● Work instruction
Filter the lines below, keeping each one that holds "heart".

● Working data
- - - - - - -

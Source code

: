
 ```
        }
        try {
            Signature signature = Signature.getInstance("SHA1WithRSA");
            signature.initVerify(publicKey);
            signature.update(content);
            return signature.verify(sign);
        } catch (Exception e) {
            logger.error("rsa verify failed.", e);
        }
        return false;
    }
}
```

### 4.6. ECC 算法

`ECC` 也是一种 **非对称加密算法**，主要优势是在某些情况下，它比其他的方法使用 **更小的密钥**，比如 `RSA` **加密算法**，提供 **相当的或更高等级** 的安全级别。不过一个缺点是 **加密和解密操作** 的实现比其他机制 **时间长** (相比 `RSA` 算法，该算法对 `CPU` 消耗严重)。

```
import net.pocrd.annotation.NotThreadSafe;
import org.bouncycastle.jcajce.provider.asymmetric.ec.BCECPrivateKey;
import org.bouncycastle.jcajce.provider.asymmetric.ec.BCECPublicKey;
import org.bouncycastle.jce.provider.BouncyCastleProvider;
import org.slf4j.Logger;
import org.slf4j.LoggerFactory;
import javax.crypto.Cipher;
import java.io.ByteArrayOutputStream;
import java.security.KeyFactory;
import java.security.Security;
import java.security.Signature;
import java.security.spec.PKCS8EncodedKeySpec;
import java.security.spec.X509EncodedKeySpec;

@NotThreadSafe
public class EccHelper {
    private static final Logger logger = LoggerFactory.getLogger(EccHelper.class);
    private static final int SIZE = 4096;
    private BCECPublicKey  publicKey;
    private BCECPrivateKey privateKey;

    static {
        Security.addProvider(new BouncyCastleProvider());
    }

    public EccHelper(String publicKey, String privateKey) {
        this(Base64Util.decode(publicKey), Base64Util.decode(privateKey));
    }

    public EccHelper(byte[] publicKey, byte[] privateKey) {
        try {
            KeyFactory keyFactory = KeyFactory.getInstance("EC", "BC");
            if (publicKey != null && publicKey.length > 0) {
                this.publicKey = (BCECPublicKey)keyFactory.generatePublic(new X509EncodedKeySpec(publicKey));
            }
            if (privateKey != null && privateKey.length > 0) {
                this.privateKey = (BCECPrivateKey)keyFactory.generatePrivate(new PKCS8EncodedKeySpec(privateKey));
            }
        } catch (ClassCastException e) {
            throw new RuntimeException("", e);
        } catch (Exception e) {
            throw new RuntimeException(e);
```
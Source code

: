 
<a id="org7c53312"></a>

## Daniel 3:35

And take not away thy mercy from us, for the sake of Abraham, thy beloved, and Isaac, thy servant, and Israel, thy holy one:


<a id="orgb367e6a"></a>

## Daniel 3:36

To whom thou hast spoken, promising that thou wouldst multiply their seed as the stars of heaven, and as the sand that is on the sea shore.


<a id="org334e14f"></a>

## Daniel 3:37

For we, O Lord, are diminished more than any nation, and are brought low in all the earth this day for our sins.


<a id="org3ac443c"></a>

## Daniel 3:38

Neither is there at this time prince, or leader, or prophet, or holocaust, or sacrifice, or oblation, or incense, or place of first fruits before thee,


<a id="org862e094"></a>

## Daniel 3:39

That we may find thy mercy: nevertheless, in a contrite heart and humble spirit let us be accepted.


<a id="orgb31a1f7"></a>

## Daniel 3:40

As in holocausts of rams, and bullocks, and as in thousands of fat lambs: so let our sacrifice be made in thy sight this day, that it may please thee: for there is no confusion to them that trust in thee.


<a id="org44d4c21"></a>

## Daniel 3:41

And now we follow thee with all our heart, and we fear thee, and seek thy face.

- - - - - - -

● Response
That we may find thy mercy: nevertheless, in a contrite heart and humble spirit let us be accepted.
And now we follow thee with all our heart, and we fear thee, and seek thy face.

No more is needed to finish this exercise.